A high-performance n-butanol gas sensor based on ZnO nanoparticles synthesized by a low-temperature solvothermal route

Abstract

ZnO nanoparticles with high crystallinity and several nanometers in size were synthesized by a low-temperature solvothermal route from zinc acetate dihydrate (Zn(CH₃COO)₂·2H₂O), potassium hydroxide (KOH) and methanol (CH₃OH). The structural and the morphological characterizations of the ZnO nanoparticles were performed by X-ray powder diffraction (XRD), transmission electron microscopy (TEM), X-ray photoelectron spectroscopy (XPS) and N₂-sorption isotherms.

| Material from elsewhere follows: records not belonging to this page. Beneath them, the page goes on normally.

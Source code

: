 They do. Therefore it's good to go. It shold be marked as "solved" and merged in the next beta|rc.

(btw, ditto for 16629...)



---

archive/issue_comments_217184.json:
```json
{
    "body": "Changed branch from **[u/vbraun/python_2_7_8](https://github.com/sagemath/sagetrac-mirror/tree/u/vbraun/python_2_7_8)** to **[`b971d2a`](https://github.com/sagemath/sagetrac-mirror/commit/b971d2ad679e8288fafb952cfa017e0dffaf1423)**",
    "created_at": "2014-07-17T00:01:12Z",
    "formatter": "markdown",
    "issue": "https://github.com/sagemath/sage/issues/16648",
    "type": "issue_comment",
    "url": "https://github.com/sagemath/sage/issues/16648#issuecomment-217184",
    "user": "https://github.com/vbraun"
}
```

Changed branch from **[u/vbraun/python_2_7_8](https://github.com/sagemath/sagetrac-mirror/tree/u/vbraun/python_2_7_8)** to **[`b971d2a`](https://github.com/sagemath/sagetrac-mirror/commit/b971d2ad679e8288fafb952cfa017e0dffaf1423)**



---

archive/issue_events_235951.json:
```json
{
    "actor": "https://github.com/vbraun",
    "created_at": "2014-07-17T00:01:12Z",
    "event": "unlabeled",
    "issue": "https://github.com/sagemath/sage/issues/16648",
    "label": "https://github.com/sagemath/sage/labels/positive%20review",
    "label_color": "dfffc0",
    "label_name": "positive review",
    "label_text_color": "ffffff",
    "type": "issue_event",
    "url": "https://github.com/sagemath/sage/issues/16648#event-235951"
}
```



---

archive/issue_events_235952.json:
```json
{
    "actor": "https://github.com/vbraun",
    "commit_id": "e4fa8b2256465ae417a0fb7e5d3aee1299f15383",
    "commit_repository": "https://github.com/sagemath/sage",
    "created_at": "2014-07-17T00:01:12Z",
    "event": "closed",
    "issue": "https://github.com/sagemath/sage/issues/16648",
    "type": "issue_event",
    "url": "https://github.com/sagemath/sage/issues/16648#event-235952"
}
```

The obtained nanoparticles are highly crystalline wurtzite-type ZnO with a uniform near-spherical shape and an average particle size estimated to be 8.4 ± 1.3 nm. Such a small particle size and slight agglomeration are attributed to the use of methanol, which acts as both a solvent and an inhibitor of growth and agglomeration. The as-synthesized ZnO nanoparticles were directly used as a gas sensing material toward n-butanol gas. Such a designed sensor device exhibits several advantages such as a high and fast response, short recovery time, and good stability toward n-butanol gas. At the optimal operating temperature (320 °C), its gas response toward 500 ppm n-butanol is 805 and the response and recovery times are 22 and 6 seconds, respectively.